_Work instructions_. Filter the listing below down to the lines containing the word "from".

_Supplied data_.
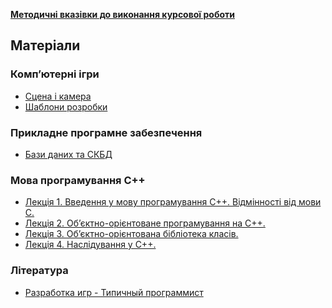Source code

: __[Методичні вказівки до виконання курсової роботи][methoda]__

## Матеріали

### Комп’ютерні ігри
- [Сцена і камера][game-camera]
- [Шаблони розробки][game-templates]

### Прикладне програмне забезпечення
- [Бази даних та СКБД][databases]

### Мова програмування С++
- [Лекція 1. Введення у мову програмування C++. Відмінності від мови C.][cpp1]
- [Лекція 2. Об’єктно-орієнтоване програмування на С++.][cpp2]
- [Лекція 3. Об’єктно-орієнтована бібліотека класів.][cpp3]
- [Лекція 4. Наслідування у С++.][cpp4]

### Література
- [Разработка игр - Типичный программист][tproger-gamedev]

  [methoda]: https://docs.google.com/document/d/1JFmToRZfxH76DGUdoLnk6xXjUXCbdAGKtnnwJR6wepE/edit?usp=sharing
  [game-templates]: https://docs.google.com/document/d/1Z1xOXHwy4QgVkuHul56S2U3cKLJTumkLoLTSc5tWfZY/edit?usp=sharing 
  [game-camera]: https://docs.google.com/document/d/1VQ7PxNFLE7dEboe1QPrTty9Blgo_ttnPpK7WSTRlbwc/edit?usp=sharing
  [databases]: https://docs.google.com/document/d/1OnE0b5nQTlwPfRgF0ygtyo2JGs6C6C0e1m2HMBTn7yk/edit?usp=sharing 
  [tproger-gamedev]: https://tproger.ru/tag/gamedev/
  [cpp1]: https://docs.google.com/document/d/1k-u5j_5zpMB8bV0k51wImwWoJvChu46JL6gEFDI0l2w/edit?usp=sharing
  [cpp2]: https://docs.google.com/document/d/18uJTTdvPfSDXoOko0vv6w_OWUXITi41PdcybDSKlvxY/edit?usp=sharing
  [cpp3]: https://docs.google.com/document/d/13Fl1TRaBmsGamR0XzPf00_d9FRd2Q3qhdMqvdjcnLbc/edit?usp=sharing
  [cpp4]: https://docs.google.com/document/d/1-RtzXu4e4yDVmOGJBfsN7Xuoz9bt0DtxfJd2yKfVVs0/edit?usp=sharing
  
  
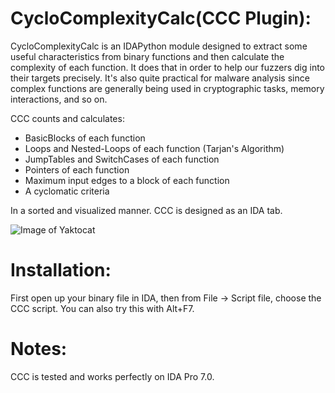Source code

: # CycloComplexityCalc(CCC Plugin):

CycloComplexityCalc is an IDAPython module designed to extract some useful characteristics from binary functions and then calculate the complexity of each function. 
It does that in order to help our fuzzers dig into their targets precisely. 
It's also quite practical for malware analysis since complex functions are generally being used in cryptographic tasks, memory interactions, and so on.

CCC counts and calculates:

* BasicBlocks of each function
* Loops and Nested-Loops of each function (Tarjan's Algorithm)
* JumpTables and SwitchCases of each function
* Pointers of each function
* Maximum input edges to a block of each function
* A cyclomatic criteria

In a sorted and visualized manner. CCC is designed as an IDA tab.

![Image of Yaktocat](https://github.com/aleeamini/Function-Complexity-Plugin/blob/master/idacomplexity.PNG)


# Installation:

First open up your binary file in IDA, then from File -> Script file, choose the CCC script. 
You can also try this with Alt+F7.

# Notes:
CCC is tested and works perfectly on IDA Pro 7.0.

_Result for this task_.
CycloComplexityCalc is an IDAPython module designed to extract some useful characteristics from binary functions and then calculate the complexity of each function. 
First open up your binary file in IDA, then from File -> Script file, choose the CCC script. 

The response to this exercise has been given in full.